**What you will do**. Nothing is needed except the lines below that run from the one with "1; **Navigate to the Blazor" through the one with "This project is", repeated exactly.

○ ○ ○

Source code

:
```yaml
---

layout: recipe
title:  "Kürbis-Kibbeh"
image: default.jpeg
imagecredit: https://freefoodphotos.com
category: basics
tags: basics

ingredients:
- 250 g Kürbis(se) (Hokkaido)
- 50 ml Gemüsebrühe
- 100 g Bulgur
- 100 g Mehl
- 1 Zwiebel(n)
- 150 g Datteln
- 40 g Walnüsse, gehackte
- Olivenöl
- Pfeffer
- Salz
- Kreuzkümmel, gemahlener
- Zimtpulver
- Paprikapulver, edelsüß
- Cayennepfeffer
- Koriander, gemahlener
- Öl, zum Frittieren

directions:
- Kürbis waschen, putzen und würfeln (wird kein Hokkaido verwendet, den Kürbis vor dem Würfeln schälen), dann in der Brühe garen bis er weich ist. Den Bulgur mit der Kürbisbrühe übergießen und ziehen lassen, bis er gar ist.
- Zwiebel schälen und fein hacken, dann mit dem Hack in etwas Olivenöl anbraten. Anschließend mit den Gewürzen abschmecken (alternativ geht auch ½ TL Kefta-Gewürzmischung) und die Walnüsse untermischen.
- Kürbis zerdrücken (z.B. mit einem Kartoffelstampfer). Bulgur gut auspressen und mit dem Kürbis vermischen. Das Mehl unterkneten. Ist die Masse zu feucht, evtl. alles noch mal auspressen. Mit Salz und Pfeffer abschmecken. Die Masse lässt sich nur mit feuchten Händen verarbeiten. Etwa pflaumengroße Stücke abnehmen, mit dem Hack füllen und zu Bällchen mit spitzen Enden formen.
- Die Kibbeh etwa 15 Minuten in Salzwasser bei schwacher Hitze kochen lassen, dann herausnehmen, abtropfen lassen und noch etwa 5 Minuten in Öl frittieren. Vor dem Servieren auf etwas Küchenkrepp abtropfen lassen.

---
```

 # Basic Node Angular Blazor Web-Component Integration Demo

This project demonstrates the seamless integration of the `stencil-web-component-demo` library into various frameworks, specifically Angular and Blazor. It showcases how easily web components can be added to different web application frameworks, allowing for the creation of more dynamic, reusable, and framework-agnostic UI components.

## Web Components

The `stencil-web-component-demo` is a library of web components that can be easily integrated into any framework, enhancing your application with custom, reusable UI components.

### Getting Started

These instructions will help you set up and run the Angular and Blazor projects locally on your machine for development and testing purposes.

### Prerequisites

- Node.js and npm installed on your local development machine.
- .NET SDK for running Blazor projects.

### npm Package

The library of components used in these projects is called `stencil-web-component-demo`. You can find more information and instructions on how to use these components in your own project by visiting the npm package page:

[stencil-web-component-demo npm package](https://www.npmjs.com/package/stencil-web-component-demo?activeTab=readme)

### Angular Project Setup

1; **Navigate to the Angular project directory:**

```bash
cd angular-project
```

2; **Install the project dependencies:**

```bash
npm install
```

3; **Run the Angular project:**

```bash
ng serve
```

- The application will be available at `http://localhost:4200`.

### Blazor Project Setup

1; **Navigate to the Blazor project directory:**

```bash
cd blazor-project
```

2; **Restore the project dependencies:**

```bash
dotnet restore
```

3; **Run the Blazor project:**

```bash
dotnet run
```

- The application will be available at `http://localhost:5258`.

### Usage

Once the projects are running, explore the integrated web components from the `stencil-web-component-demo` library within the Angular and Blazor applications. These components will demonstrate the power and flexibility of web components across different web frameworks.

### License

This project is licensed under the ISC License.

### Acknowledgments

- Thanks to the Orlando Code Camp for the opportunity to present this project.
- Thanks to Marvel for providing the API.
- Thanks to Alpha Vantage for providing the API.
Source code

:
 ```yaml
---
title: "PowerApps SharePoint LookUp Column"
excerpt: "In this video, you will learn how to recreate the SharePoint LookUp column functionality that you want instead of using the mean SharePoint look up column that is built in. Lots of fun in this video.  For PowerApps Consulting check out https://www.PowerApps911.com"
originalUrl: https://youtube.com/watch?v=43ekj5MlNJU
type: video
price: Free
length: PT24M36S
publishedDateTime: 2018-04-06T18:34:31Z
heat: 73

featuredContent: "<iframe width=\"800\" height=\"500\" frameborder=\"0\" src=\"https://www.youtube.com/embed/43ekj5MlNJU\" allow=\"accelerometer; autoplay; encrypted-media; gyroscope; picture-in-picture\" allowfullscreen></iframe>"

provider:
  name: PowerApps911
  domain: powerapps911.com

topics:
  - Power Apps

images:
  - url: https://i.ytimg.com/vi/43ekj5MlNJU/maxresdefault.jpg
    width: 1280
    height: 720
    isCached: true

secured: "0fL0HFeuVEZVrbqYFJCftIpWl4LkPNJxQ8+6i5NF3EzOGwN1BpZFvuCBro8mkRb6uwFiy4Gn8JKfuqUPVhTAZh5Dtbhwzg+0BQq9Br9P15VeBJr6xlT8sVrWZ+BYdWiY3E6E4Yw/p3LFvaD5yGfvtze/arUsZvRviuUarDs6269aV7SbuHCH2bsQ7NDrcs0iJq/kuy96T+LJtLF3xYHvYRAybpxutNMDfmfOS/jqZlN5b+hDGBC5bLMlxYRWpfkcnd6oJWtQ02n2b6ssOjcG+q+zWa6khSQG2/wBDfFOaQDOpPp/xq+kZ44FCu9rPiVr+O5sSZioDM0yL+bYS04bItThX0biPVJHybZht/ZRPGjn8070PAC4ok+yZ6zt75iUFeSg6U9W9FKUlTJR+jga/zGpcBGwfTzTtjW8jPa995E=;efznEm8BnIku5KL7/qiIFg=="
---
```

○ ○ ○

**Answer box**.
1; **Navigate to the Blazor project directory:**

```bash
cd blazor-project
```

2; **Restore the project dependencies:**

```bash
dotnet restore
```

3; **Run the Blazor project:**

```bash
dotnet run
```

- The application will be available at `http://localhost:5258`.

### Usage

Once the projects are running, explore the integrated web components from the `stencil-web-component-demo` library within the Angular and Blazor applications. These components will demonstrate the power and flexibility of web components across different web frameworks.

### License

This project is licensed under the ISC License.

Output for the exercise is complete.